Give again, word for word, the lines below that run from the line with "- ⚡ Fun fact: ...I'm half finnish" through the line with "where |.| denotes". Drop the pictures.

___ Record excerpts ___

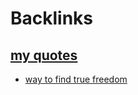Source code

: 
# Backlinks
## [my quotes](<my quotes.md>)
- [way to find true freedom](<way to find true freedom.md>)

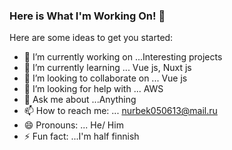 ### Here is What I'm Working On! 👋

Here are some ideas to get you started:

- 🔭 I’m currently working on ...Interesting projects
- 🌱 I’m currently learning ...  Vue js, Nuxt js
- 👯 I’m looking to collaborate on ... Vue js
- 🤔 I’m looking for help with ... AWS
- 💬 Ask me about ...Anything
- 📫 How to reach me: ... nurbek050613@mail.ru
- 😄 Pronouns: ... He/ Him
- ⚡ Fun fact: ...I'm half finnish

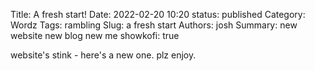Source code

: Title: A fresh start!
Date: 2022-02-20 10:20
status: published
Category: Wordz
Tags: rambling
Slug: a fresh start
Authors: josh
Summary: new website new blog new me
showkofi: true

website's stink - here's a new one. plz enjoy.
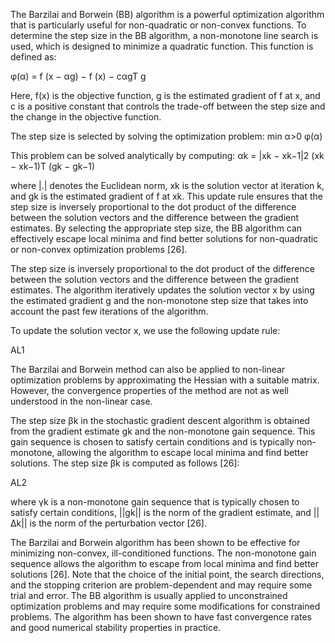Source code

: The Barzilai and Borwein (BB) algorithm is a powerful optimization algorithm that is particularly useful for non-quadratic or non-convex functions. To determine the step size in the BB algorithm, a non-monotone line search is used, which is designed to minimize a quadratic function. This function is defined as:

φ(α) = f (x − αg) − f (x) − cαgT g

Here, f(x) is the objective function, g is the estimated gradient of f at x, and c is a positive constant that controls the trade-off between the step size and the change in the objective function.

The step size is selected by solving the optimization problem:
min α>0 φ(α)

This problem can be solved analytically by computing:
αk = |xk − xk−1|2 (xk − xk−1)T (gk − gk−1)

where |.| denotes the Euclidean norm, xk is the solution vector at iteration k, and gk is the estimated gradient of f at xk. This update rule ensures that the step size is inversely proportional to the dot product of the difference between the solution vectors and the difference between the gradient estimates. By selecting the appropriate step size, the BB algorithm can effectively escape local minima and find better solutions for non-quadratic or non-convex optimization problems [26].

The step size is inversely proportional to the dot product of the difference between the solution vectors and the difference between the gradient estimates. The algorithm iteratively updates the solution vector x by using the estimated gradient g and the non-monotone step size that takes into account the past few iterations of the algorithm.

To update the solution vector x, we use the following update rule:

AL1

The Barzilai and Borwein method can also be applied to non-linear optimization problems by approximating the Hessian with a suitable matrix. However, the convergence properties of the method are not as well understood in the non-linear case.

The step size βk in the stochastic gradient descent algorithm is obtained from the gradient estimate gk and the non-monotone gain sequence. This gain sequence is chosen to satisfy certain conditions and is typically non-monotone, allowing the algorithm to escape local minima and find better solutions. The step size βk is computed as follows [26]:

AL2

where γk is a non-monotone gain sequence that is typically chosen to satisfy certain conditions, ||gk|| is the norm of the gradient estimate, and ||∆k|| is the norm of the perturbation vector [26].

The Barzilai and Borwein algorithm has been shown to be effective for minimizing non-convex, ill-conditioned functions. The non-monotone gain sequence allows the algorithm to escape from local minima and find better solutions [26]. Note that the choice of the initial point, the search directions, and the stopping criterion are problem-dependent and may require some trial and error. The BB algorithm is usually applied to unconstrained optimization problems and may require some modifications for constrained problems. The algorithm has been shown to have fast convergence rates and good numerical stability properties in practice.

___

**Answer box**
- ⚡ Fun fact: ...I'm half finnish

Source code

: Title: A fresh start!
Date: 2022-02-20 10:20
status: published
Category: Wordz
Tags: rambling
Slug: a fresh start
Authors: josh
Summary: new website new blog new me
showkofi: true

website's stink - here's a new one. plz enjoy.
Source code

: The Barzilai and Borwein (BB) algorithm is a powerful optimization algorithm that is particularly useful for non-quadratic or non-convex functions. To determine the step size in the BB algorithm, a non-monotone line search is used, which is designed to minimize a quadratic function. This function is defined as:

φ(α) = f (x − αg) − f (x) − cαgT g

Here, f(x) is the objective function, g is the estimated gradient of f at x, and c is a positive constant that controls the trade-off between the step size and the change in the objective function.

The step size is selected by solving the optimization problem:
min α>0 φ(α)

This problem can be solved analytically by computing:
αk = |xk − xk−1|2 (xk − xk−1)T (gk − gk−1)

where |.| denotes the Euclidean norm, xk is the solution vector at iteration k, and gk is the estimated gradient of f at xk. This update rule ensures that the step size is inversely proportional to the dot product of the difference between the solution vectors and the difference between the gradient estimates. By selecting the appropriate step size, the BB algorithm can effectively escape local minima and find better solutions for non-quadratic or non-convex optimization problems [26].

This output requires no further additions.